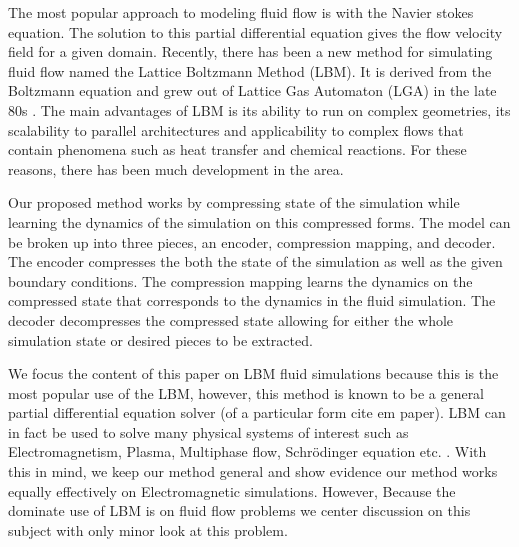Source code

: \documentclass{article}
\begin{document}
The most popular approach to modeling fluid flow is with the Navier stokes equation. The solution to this partial differential equation gives the flow velocity field for a given domain. Recently, there has been a new method for simulating fluid flow named the Lattice Boltzmann Method (LBM). It is derived from the Boltzmann equation and grew out of Lattice Gas Automaton (LGA) in the late 80s \cite{mcnamara1988use}. The main advantages of LBM is its ability to run on complex geometries, its scalability to parallel architectures and applicability to complex flows that contain phenomena such as heat transfer and chemical reactions. For these reasons, there has been much development in the area.

Our proposed method works by compressing state of the simulation while learning the dynamics of the simulation on this compressed forms. The model can be broken up into three pieces, an encoder, compression mapping, and decoder. The encoder compresses the both the state of the simulation as well as the given boundary conditions. The compression mapping learns the dynamics on the compressed state that corresponds to the dynamics in the fluid simulation. The decoder decompresses the compressed state allowing for either the whole simulation state or desired pieces to be extracted.

We focus the content of this paper on LBM fluid simulations because this is the most popular use of the LBM, however, this method is known to be a general partial differential equation solver (of a particular form cite em paper). LBM can in fact be used to solve many physical systems of interest such as Electromagnetism, Plasma, Multiphase flow, Schrödinger equation etc. \cite{mendoza2010three} \cite{kim2008wavelet} \cite{zhong2006lattice} \cite{shan1993lattice}. With this in mind, we keep our method general and show evidence our method works equally effectively on Electromagnetic simulations. However, Because the dominate use of LBM is on fluid flow problems we center discussion on this subject with only minor look at this problem.
\end{document}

About this exercise: The answer should consist solely of the lines from the one that contains "We focus the" through the end of the material above, copied exactly.

Answer for this exercise:
We focus the content of this paper on LBM fluid simulations because this is the most popular use of the LBM, however, this method is known to be a general partial differential equation solver (of a particular form cite em paper). LBM can in fact be used to solve many physical systems of interest such as Electromagnetism, Plasma, Multiphase flow, Schrödinger equation etc. \cite{mendoza2010three} \cite{kim2008wavelet} \cite{zhong2006lattice} \cite{shan1993lattice}. With this in mind, we keep our method general and show evidence our method works equally effectively on Electromagnetic simulations. However, Because the dominate use of LBM is on fluid flow problems we center discussion on this subject with only minor look at this problem.
\end{document}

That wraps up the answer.